Bilingual Silmarillion Reread, Part 2

For those of you just joining in, I’m geeking out yet again about The Silmarillion. We’re reading it in the weekly book club I go to, and since I’ve already read it multiple times, the group agreed I’d read it in French while everybody else reads it in English.

But since I need to doublecheck the English while I’m reading the French, this is a bilingual reread! Here I’ll talk about the Ainulindalë and the Valaquenta, as promised in my last post. Both of these strike me as good straightforward translations, as with the front matter of the book.

There aren’t any changes to the names of the Valar, or to the structure of the overall story of Arda’s creation.

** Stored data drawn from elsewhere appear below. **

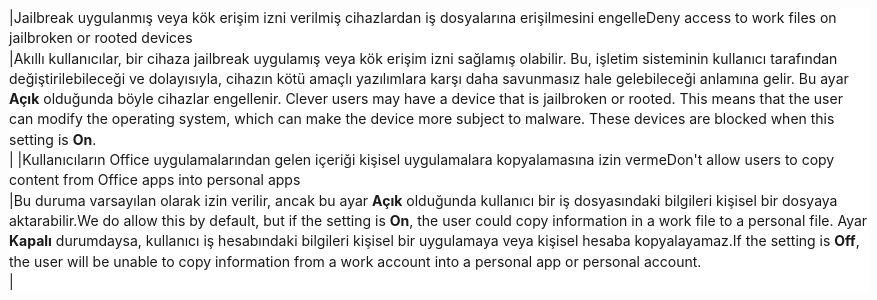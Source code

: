 |<span data-ttu-id="f3ec2-152">Jailbreak uygulanmış veya kök erişim izni verilmiş cihazlardan iş dosyalarına erişilmesini engelle</span><span class="sxs-lookup"><span data-stu-id="f3ec2-152">Deny access to work files on jailbroken or rooted devices</span></span>  <br/> |<span data-ttu-id="f3ec2-p105">Akıllı kullanıcılar, bir cihaza jailbreak uygulamış veya kök erişim izni sağlamış olabilir. Bu, işletim sisteminin kullanıcı tarafından değiştirilebileceği ve dolayısıyla, cihazın kötü amaçlı yazılımlara karşı daha savunmasız hale gelebileceği anlamına gelir. Bu ayar **Açık** olduğunda böyle cihazlar engellenir.  </span><span class="sxs-lookup"><span data-stu-id="f3ec2-p105">Clever users may have a device that is jailbroken or rooted. This means that the user can modify the operating system, which can make the device more subject to malware. These devices are blocked when this setting is **On**.  </span></span><br/> |
|<span data-ttu-id="f3ec2-156">Kullanıcıların Office uygulamalarından gelen içeriği kişisel uygulamalara kopyalamasına izin verme</span><span class="sxs-lookup"><span data-stu-id="f3ec2-156">Don't allow users to copy content from Office apps into personal apps</span></span>  <br/> |<span data-ttu-id="f3ec2-157">Bu duruma varsayılan olarak izin verilir, ancak bu ayar **Açık** olduğunda kullanıcı bir iş dosyasındaki bilgileri kişisel bir dosyaya aktarabilir.</span><span class="sxs-lookup"><span data-stu-id="f3ec2-157">We do allow this by default, but if the setting is **On**, the user could copy information in a work file to a personal file.</span></span> <span data-ttu-id="f3ec2-158">Ayar **Kapalı** durumdaysa, kullanıcı iş hesabındaki bilgileri kişisel bir uygulamaya veya kişisel hesaba kopyalayamaz.</span><span class="sxs-lookup"><span data-stu-id="f3ec2-158">If the setting is **Off**, the user will be unable to copy information from a work account into a personal app or personal account.</span></span>  <br/> |
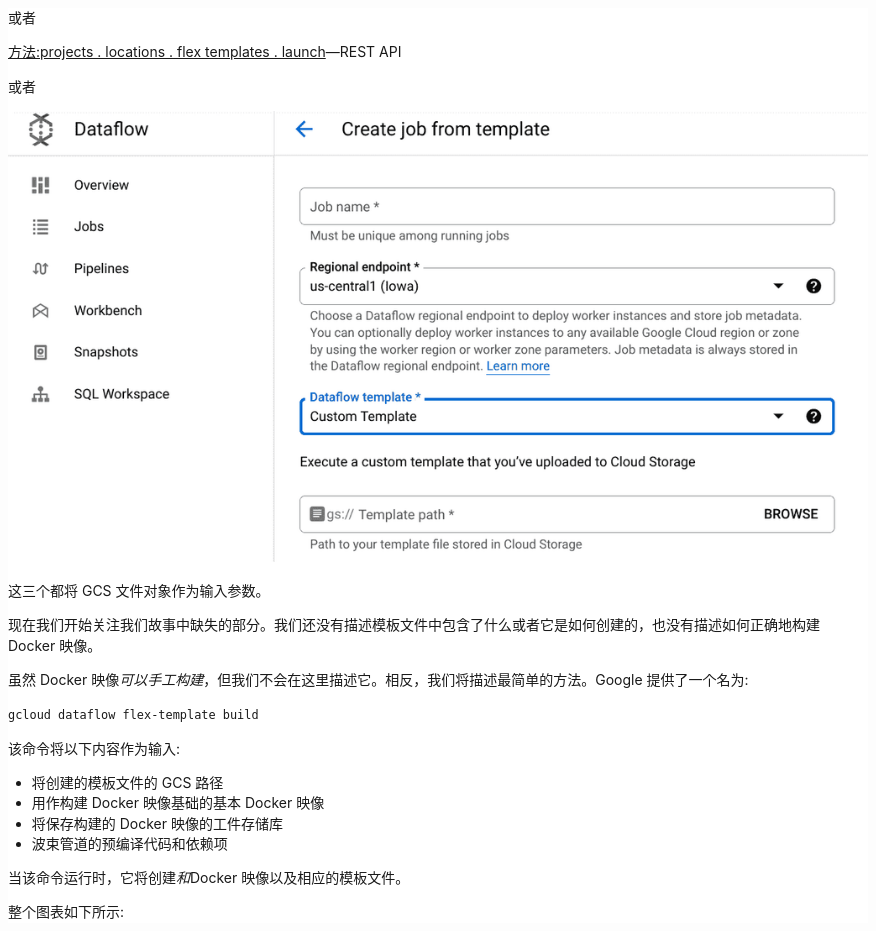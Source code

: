 或者

[方法:projects . locations . flex templates . launch](https://cloud.google.com/dataflow/docs/reference/rest/v1b3/projects.locations.flexTemplates/launch)—REST API

或者

![](img/b5cc9ebf512ebff98208e231feec2261.png)

这三个都将 GCS 文件对象作为输入参数。

现在我们开始关注我们故事中缺失的部分。我们还没有描述模板文件中包含了什么或者它是如何创建的，也没有描述如何正确地构建 Docker 映像。

虽然 Docker 映像*可以手工构建*，但我们不会在这里描述它。相反，我们将描述最简单的方法。Google 提供了一个名为:

`gcloud dataflow flex-template build`

该命令将以下内容作为输入:

*   将创建的模板文件的 GCS 路径
*   用作构建 Docker 映像基础的基本 Docker 映像
*   将保存构建的 Docker 映像的工件存储库
*   波束管道的预编译代码和依赖项

当该命令运行时，它将创建*和*Docker 映像以及相应的模板文件。

整个图表如下所示:
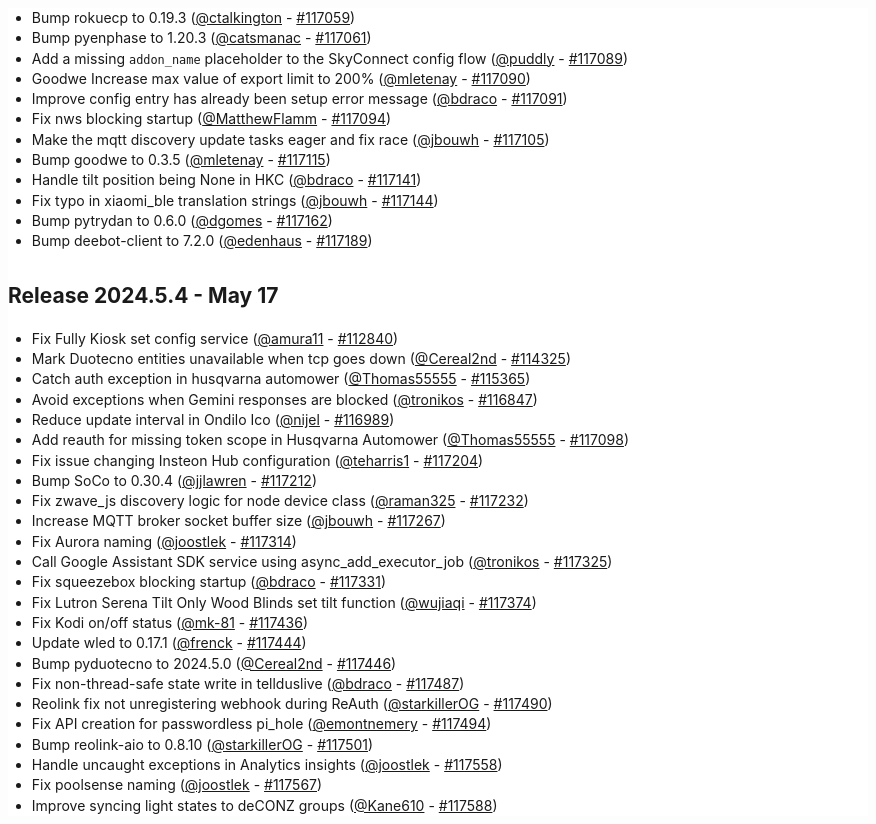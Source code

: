 - Bump rokuecp to 0.19.3 ([@ctalkington] - [#117059])
- Bump pyenphase to 1.20.3 ([@catsmanac] - [#117061])
- Add a missing `addon_name` placeholder to the SkyConnect config flow ([@puddly] - [#117089])
- Goodwe Increase max value of export limit to 200% ([@mletenay] - [#117090])
- Improve config entry has already been setup error message ([@bdraco] - [#117091])
- Fix nws blocking startup ([@MatthewFlamm] - [#117094])
- Make the mqtt discovery update tasks eager and fix race ([@jbouwh] - [#117105])
- Bump goodwe to 0.3.5 ([@mletenay] - [#117115])
- Handle tilt position being None in HKC ([@bdraco] - [#117141])
- Fix typo in xiaomi_ble translation strings ([@jbouwh] - [#117144])
- Bump pytrydan to 0.6.0 ([@dgomes] - [#117162])
- Bump deebot-client to 7.2.0 ([@edenhaus] - [#117189])

[#115640]: https://github.com/home-assistant/core/pull/115640
[#116181]: https://github.com/home-assistant/core/pull/116181
[#116538]: https://github.com/home-assistant/core/pull/116538
[#116696]: https://github.com/home-assistant/core/pull/116696
[#116937]: https://github.com/home-assistant/core/pull/116937
[#116967]: https://github.com/home-assistant/core/pull/116967
[#116986]: https://github.com/home-assistant/core/pull/116986
[#117006]: https://github.com/home-assistant/core/pull/117006
[#117028]: https://github.com/home-assistant/core/pull/117028
[#117059]: https://github.com/home-assistant/core/pull/117059
[#117061]: https://github.com/home-assistant/core/pull/117061
[#117089]: https://github.com/home-assistant/core/pull/117089
[#117090]: https://github.com/home-assistant/core/pull/117090
[#117091]: https://github.com/home-assistant/core/pull/117091
[#117094]: https://github.com/home-assistant/core/pull/117094
[#117105]: https://github.com/home-assistant/core/pull/117105
[#117115]: https://github.com/home-assistant/core/pull/117115
[#117141]: https://github.com/home-assistant/core/pull/117141
[#117144]: https://github.com/home-assistant/core/pull/117144
[#117162]: https://github.com/home-assistant/core/pull/117162
[#117189]: https://github.com/home-assistant/core/pull/117189
[@MatthewFlamm]: https://github.com/MatthewFlamm
[@PeteRager]: https://github.com/PeteRager
[@bdraco]: https://github.com/bdraco
[@catsmanac]: https://github.com/catsmanac
[@cdce8p]: https://github.com/cdce8p
[@ctalkington]: https://github.com/ctalkington
[@dgomes]: https://github.com/dgomes
[@edenhaus]: https://github.com/edenhaus
[@frenck]: https://github.com/frenck
[@jbouwh]: https://github.com/jbouwh
[@matrixd2]: https://github.com/matrixd2
[@mletenay]: https://github.com/mletenay
[@puddly]: https://github.com/puddly
[@tr4nt0r]: https://github.com/tr4nt0r

## Release 2024.5.4 - May 17

- Fix Fully Kiosk set config service ([@amura11] - [#112840])
- Mark Duotecno entities unavailable when tcp goes down ([@Cereal2nd] - [#114325])
- Catch auth exception in husqvarna automower ([@Thomas55555] - [#115365])
- Avoid exceptions when Gemini responses are blocked ([@tronikos] - [#116847])
- Reduce update interval in Ondilo Ico ([@nijel] - [#116989])
- Add reauth for missing token scope in Husqvarna Automower ([@Thomas55555] - [#117098])
- Fix issue changing Insteon Hub configuration ([@teharris1] - [#117204])
- Bump SoCo to 0.30.4 ([@jjlawren] - [#117212])
- Fix zwave_js discovery logic for node device class ([@raman325] - [#117232])
- Increase MQTT broker socket buffer size ([@jbouwh] - [#117267])
- Fix Aurora naming ([@joostlek] - [#117314])
- Call Google Assistant SDK service using async_add_executor_job ([@tronikos] - [#117325])
- Fix squeezebox blocking startup ([@bdraco] - [#117331])
- Fix Lutron Serena Tilt Only Wood Blinds set tilt function ([@wujiaqi] - [#117374])
- Fix Kodi on/off status ([@mk-81] - [#117436])
- Update wled to 0.17.1 ([@frenck] - [#117444])
- Bump pyduotecno to 2024.5.0 ([@Cereal2nd] - [#117446])
- Fix non-thread-safe state write in tellduslive ([@bdraco] - [#117487])
- Reolink fix not unregistering webhook during ReAuth ([@starkillerOG] - [#117490])
- Fix API creation for passwordless pi_hole ([@emontnemery] - [#117494])
- Bump reolink-aio to 0.8.10 ([@starkillerOG] - [#117501])
- Handle uncaught exceptions in Analytics insights ([@joostlek] - [#117558])
- Fix poolsense naming ([@joostlek] - [#117567])
- Improve syncing light states to deCONZ groups ([@Kane610] - [#117588])

[#112840]: https://github.com/home-assistant/core/pull/112840
[#114325]: https://github.com/home-assistant/core/pull/114325
[#115365]: https://github.com/home-assistant/core/pull/115365
[#116538]: https://github.com/home-assistant/core/pull/116538
[#116696]: https://github.com/home-assistant/core/pull/116696
[#116847]: https://github.com/home-assistant/core/pull/116847
[#116937]: https://github.com/home-assistant/core/pull/116937
[#116989]: https://github.com/home-assistant/core/pull/116989
[#117098]: https://github.com/home-assistant/core/pull/117098
[#117203]: https://github.com/home-assistant/core/pull/117203
[#117204]: https://github.com/home-assistant/core/pull/117204
[#117212]: https://github.com/home-assistant/core/pull/117212
[#117232]: https://github.com/home-assistant/core/pull/117232
[#117267]: https://github.com/home-assistant/core/pull/117267
[#117314]: https://github.com/home-assistant/core/pull/117314
[#117325]: https://github.com/home-assistant/core/pull/117325
[#117331]: https://github.com/home-assistant/core/pull/117331
[#117374]: https://github.com/home-assistant/core/pull/117374
[#117436]: https://github.com/home-assistant/core/pull/117436
[#117444]: https://github.com/home-assistant/core/pull/117444
[#117446]: https://github.com/home-assistant/core/pull/117446
[#117487]: https://github.com/home-assistant/core/pull/117487
[#117490]: https://github.com/home-assistant/core/pull/117490
[#117494]: https://github.com/home-assistant/core/pull/117494
[#117501]: https://github.com/home-assistant/core/pull/117501
[#117558]: https://github.com/home-assistant/core/pull/117558

[@karwosts]: https://github.com/karwosts
[@marcgeurts]: https://github.com/marcgeurts
[@karwosts]: https://github.com/karwosts
[@piitaya]: https://github.com/piitaya
[@karwosts]: https://github.com/karwosts
[Assist]: /voice_control/
[ATOM Echo]: /voice_control/thirteen-usd-voice-remote/
[ESP-S3-BOX-3]: /voice_control/s3_box_voice_assistant/
[ESPHome-based device]: https://esphome.io/projects/
[ESPHome]: https://esphome.io/
[the latest release of ESPHome]: https://esphome.io/changelog/2024.4.0.html
[to the latest version]: https://esphome.io/changelog/2024.4.0.html
[@Cougar]: https://github.com/Cougar
[@fhoekstra]: https://github.com/fhoekstra
[@jesserockz]: https://github.com/jesserockz
[@joostlek]: https://github.com/joostlek
[@kbx81]: https://github.com/kbx81
[@Lash-L]: https://github.com/Lash-L
[@nohat]: https://github.com/nohat
[@Noltari]: https://github.com/Noltari
[@wittypluck]: https://github.com/wittypluck
[a new debug mode]: /integrations/homeassistant/#debug
[Airzone cloud integration]: /integrations/airzone_cloud
[ESPHome integration]: /integrations/esphome
[ESPHome]: https://esphome.io/
[Glances integration]: /integrations/glances
[media extractor]: /integrations/media_extractor
[MQTT integration]: /integrations/mqtt
[Roborock integration]: /integrations/roborock
[ZHA]: /integrations/zha
[@EuleMitKeule]: https://github.com/EuleMitKeule
[@gnumpi]: https://github.com/gnumpi
[@ikalnyi]: https://github.com/ikalnyi
[@Quentame]: https://github.com/Quentame
[@thomaskistler]: https://github.com/thomaskistler
[@tomaszsluszniak]: https://github.com/tomaszsluszniak
[Ambient Weather Network]: /integrations/ambient_network
[Arve]: /integrations/arve
[Energenie Power-Sockets]: /integrations/energenie_power_sockets
[Epic Games Store]: /integrations/epic_games_store
[eQ-3 Bluetooth Smart Thermostats]: /integrations/eq3btsmart
[Sanix]: /integrations/sanix
[@autinerd]: https://github.com/autinerd
[@gjohansson-ST]: https://github.com/gjohansson-ST
[@splinter98]: https://github.com/splinter98
[Enigma2 (OpenWebif)]: /integrations/enigma2
[Folder watcher]: /integrations/folder_watcher
[LG Netcast]: /integrations/lg_netcast
[#115857]: https://github.com/home-assistant/core/pull/115857
[#116527]: https://github.com/home-assistant/core/pull/116527
[#116539]: https://github.com/home-assistant/core/pull/116539
[#116550]: https://github.com/home-assistant/core/pull/116550
[#116558]: https://github.com/home-assistant/core/pull/116558
[#116564]: https://github.com/home-assistant/core/pull/116564
[#116569]: https://github.com/home-assistant/core/pull/116569
[#116570]: https://github.com/home-assistant/core/pull/116570
[#116579]: https://github.com/home-assistant/core/pull/116579
[#116596]: https://github.com/home-assistant/core/pull/116596
[#116600]: https://github.com/home-assistant/core/pull/116600
[#116616]: https://github.com/home-assistant/core/pull/116616
[#116621]: https://github.com/home-assistant/core/pull/116621
[#116627]: https://github.com/home-assistant/core/pull/116627
[#116639]: https://github.com/home-assistant/core/pull/116639
[#116651]: https://github.com/home-assistant/core/pull/116651
[#116660]: https://github.com/home-assistant/core/pull/116660
[#116661]: https://github.com/home-assistant/core/pull/116661
[#116662]: https://github.com/home-assistant/core/pull/116662
[#116673]: https://github.com/home-assistant/core/pull/116673
[#116689]: https://github.com/home-assistant/core/pull/116689
[#116692]: https://github.com/home-assistant/core/pull/116692
[@Galorhallen]: https://github.com/Galorhallen
[@GraceGRD]: https://github.com/GraceGRD
[@Kane610]: https://github.com/Kane610
[@LaStrada]: https://github.com/LaStrada
[@eifinger]: https://github.com/eifinger
[@farmio]: https://github.com/farmio
[@felipediel]: https://github.com/felipediel
[@gwww]: https://github.com/gwww
[@joostlek]: https://github.com/joostlek
[@marcelveldt]: https://github.com/marcelveldt
[@tomaszsluszniak]: https://github.com/tomaszsluszniak
[#116704]: https://github.com/home-assistant/core/pull/116704
[#116711]: https://github.com/home-assistant/core/pull/116711
[#116720]: https://github.com/home-assistant/core/pull/116720
[#116721]: https://github.com/home-assistant/core/pull/116721
[#116728]: https://github.com/home-assistant/core/pull/116728
[#116743]: https://github.com/home-assistant/core/pull/116743
[#116785]: https://github.com/home-assistant/core/pull/116785
[#116795]: https://github.com/home-assistant/core/pull/116795
[#116796]: https://github.com/home-assistant/core/pull/116796
[#116797]: https://github.com/home-assistant/core/pull/116797
[#116805]: https://github.com/home-assistant/core/pull/116805
[#116813]: https://github.com/home-assistant/core/pull/116813
[#116829]: https://github.com/home-assistant/core/pull/116829
[#116836]: https://github.com/home-assistant/core/pull/116836
[#116839]: https://github.com/home-assistant/core/pull/116839
[#116844]: https://github.com/home-assistant/core/pull/116844
[#116849]: https://github.com/home-assistant/core/pull/116849
[#116859]: https://github.com/home-assistant/core/pull/116859
[#116874]: https://github.com/home-assistant/core/pull/116874
[#116904]: https://github.com/home-assistant/core/pull/116904
[#116939]: https://github.com/home-assistant/core/pull/116939
[@balloob]: https://github.com/balloob
[@bramkragten]: https://github.com/bramkragten
[@emontnemery]: https://github.com/emontnemery
[@joostlek]: https://github.com/joostlek
[@mib1185]: https://github.com/mib1185
[@pdecat]: https://github.com/pdecat
[@tkdrob]: https://github.com/tkdrob
[@tronikos]: https://github.com/tronikos
[#117567]: https://github.com/home-assistant/core/pull/117567
[#117588]: https://github.com/home-assistant/core/pull/117588
[@Cereal2nd]: https://github.com/Cereal2nd
[@Kane610]: https://github.com/Kane610
[@Thomas55555]: https://github.com/Thomas55555
[@amura11]: https://github.com/amura11
[@balloob]: https://github.com/balloob
[@emontnemery]: https://github.com/emontnemery
[@jjlawren]: https://github.com/jjlawren
[@joostlek]: https://github.com/joostlek
[@mk-81]: https://github.com/mk-81
[@nijel]: https://github.com/nijel
[@raman325]: https://github.com/raman325
[@starkillerOG]: https://github.com/starkillerOG
[@teharris1]: https://github.com/teharris1
[@tronikos]: https://github.com/tronikos
[@wujiaqi]: https://github.com/wujiaqi
[@jayme-github]: https://github.com/jayme-github
[#112119]: https://github.com/home-assistant/core/pull/112119
[@mill1000]: https://github.com/mill1000
[#109944]: https://github.com/home-assistant/core/pull/109944
[@gagebenne]: https://github.com/gagebenne
[#116072]: https://github.com/home-assistant/core/pull/116072
[@mkmer]: https://github.com/mkmer
[#114110]: https://github.com/home-assistant/core/pull/114110
[@luca-angemi]: https://github.com/luca-angemi
[#115108]: https://github.com/home-assistant/core/pull/115108
[@teharris1]: https://github.com/teharris1
[#105581]: https://github.com/home-assistant/core/pull/105581
[@splinter98]: https://github.com/splinter98
[#104913]: https://github.com/home-assistant/core/pull/104913
[@joostlek]: https://github.com/joostlek
[#115413]: https://github.com/home-assistant/core/pull/115413
[@joostlek]: https://github.com/joostlek
[#115409]: https://github.com/home-assistant/core/pull/115409
[@karwosts]: https://github.com/karwosts
[#110066]: https://github.com/home-assistant/core/pull/110066
[@ludeeus]: https://github.com/ludeeus
[#111374]: https://github.com/home-assistant/core/pull/111374
[@ludeeus]: https://github.com/ludeeus
[#114719]: https://github.com/home-assistant/core/pull/114719
[devblog]: https://developers.home-assistant.io/blog/
[@joostlek]: https://github.com/joostlek
[#115201]: https://github.com/home-assistant/core/pull/115201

Nothing in these two sections stood out for me going through the French edition. I’ll have more linguistic comments to come for the Quenta Silmarillion, though!

Ainulindalë

As is the case every single time I read The Silmarillion, I’m amused about how much shit goes down in the world just because Melkor got initially pissy about not having a solo.

In our reading group, though, we got a bit more into Melkor’s characterization. Mind you, this whole story operates at such a big-picture level that none of the Valar really get much characterization. Just a lot of “this Vala really likes water” and “that Valië really likes trees”.

With Melkor, though, you glimpse a bit more than that. Particularly here:

Then Ilúvatar spoke, and he said: ‘Mighty are the Ainur, and mightiest among them is Melkor; but that he may know, and all the Ainur, that I am Ilúvatar, those things that ye have sung, I will show them forth, that ye may see what ye have done. And thou, Melkor, shalt see that no theme may be played that hath not its uttermost source in me, nor can any alter the music in my despite. For he that attempteth this shall prove but mine instrument in the devising of things more wonderful, which he himself hath not imagined.’

Then the Ainur were afraid, and they did not yet comprehend the words that were said to them; and Melkor was filled with shame, of which came secret anger.

There’s a heaping helping of “sit the fuck DOWN, son” from Ilúvatar here. And a re-interpretation of this story could easily work this smackdown into a more sympathetic portrayal of Melkor.

Valaquenta

We noted repetition between the Ainulindalë and the Valaquenta, regarding identifying the Valar and their various domains. This, we felt, was certainly appropriate for the kind of Bible-like, mythic flavor Tolkien was going for. But on the other hand, as modern readers, the others found it repetitive to read. Stylistically appropriate, perhaps, but still repetitive.

This time through, I noticed how the Valar are very gender-essentialist. I proposed the amusing thought exercise of which ones would be good to gender-flip or make completely non-binary in a fan remix of this tale.

Opinions we discussed:

  • Definitely flip Melkor to female.
  • Do the Valar really need gender at all?
  • Non-binary Valar genders would be things like “my gender is I Really Like Water”.
  • Although Ulmo would be pretty nifty non-binary, it’d also be amusing to see Ulmo be female, with lithe mermen attendants.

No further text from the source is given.